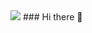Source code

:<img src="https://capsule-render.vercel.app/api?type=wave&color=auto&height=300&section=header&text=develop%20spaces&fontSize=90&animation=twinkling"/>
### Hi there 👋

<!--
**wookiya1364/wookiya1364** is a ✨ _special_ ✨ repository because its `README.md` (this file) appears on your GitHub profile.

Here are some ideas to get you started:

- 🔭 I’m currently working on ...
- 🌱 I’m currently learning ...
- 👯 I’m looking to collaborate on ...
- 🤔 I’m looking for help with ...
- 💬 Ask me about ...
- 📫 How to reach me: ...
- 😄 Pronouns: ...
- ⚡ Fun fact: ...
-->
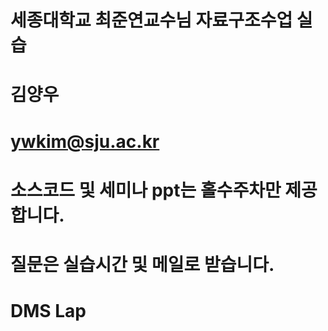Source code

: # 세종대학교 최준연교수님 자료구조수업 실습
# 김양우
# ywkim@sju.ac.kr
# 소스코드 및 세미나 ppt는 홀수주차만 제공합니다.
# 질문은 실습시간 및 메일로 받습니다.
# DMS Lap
────────────────────
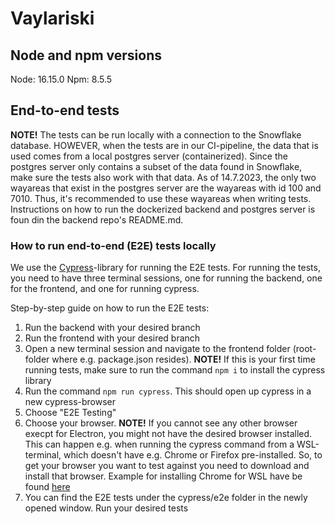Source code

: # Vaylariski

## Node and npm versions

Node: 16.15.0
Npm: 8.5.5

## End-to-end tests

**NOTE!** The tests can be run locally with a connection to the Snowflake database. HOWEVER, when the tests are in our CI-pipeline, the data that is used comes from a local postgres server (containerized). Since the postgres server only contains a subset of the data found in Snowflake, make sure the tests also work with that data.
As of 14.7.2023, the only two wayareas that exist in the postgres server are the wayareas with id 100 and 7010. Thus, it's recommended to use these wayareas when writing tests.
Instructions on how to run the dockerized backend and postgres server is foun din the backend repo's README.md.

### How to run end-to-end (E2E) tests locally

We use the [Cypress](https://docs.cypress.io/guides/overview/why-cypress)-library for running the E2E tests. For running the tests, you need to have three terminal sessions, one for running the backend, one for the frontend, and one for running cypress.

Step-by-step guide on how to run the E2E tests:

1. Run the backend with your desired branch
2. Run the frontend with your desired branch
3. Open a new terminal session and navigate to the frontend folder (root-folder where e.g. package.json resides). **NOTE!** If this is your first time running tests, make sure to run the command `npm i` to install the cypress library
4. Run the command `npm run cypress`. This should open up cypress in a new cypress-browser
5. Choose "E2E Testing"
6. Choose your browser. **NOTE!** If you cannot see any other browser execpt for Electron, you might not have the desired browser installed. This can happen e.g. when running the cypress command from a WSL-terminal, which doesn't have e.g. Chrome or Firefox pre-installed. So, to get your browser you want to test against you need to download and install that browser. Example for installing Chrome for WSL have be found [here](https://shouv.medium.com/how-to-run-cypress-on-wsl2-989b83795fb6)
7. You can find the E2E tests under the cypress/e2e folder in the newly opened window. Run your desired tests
────────────────────
ACTIVITY » Nothing but a number is expected here: say how many lines in the material hold "desired".

EXERCISE ANSWER » 4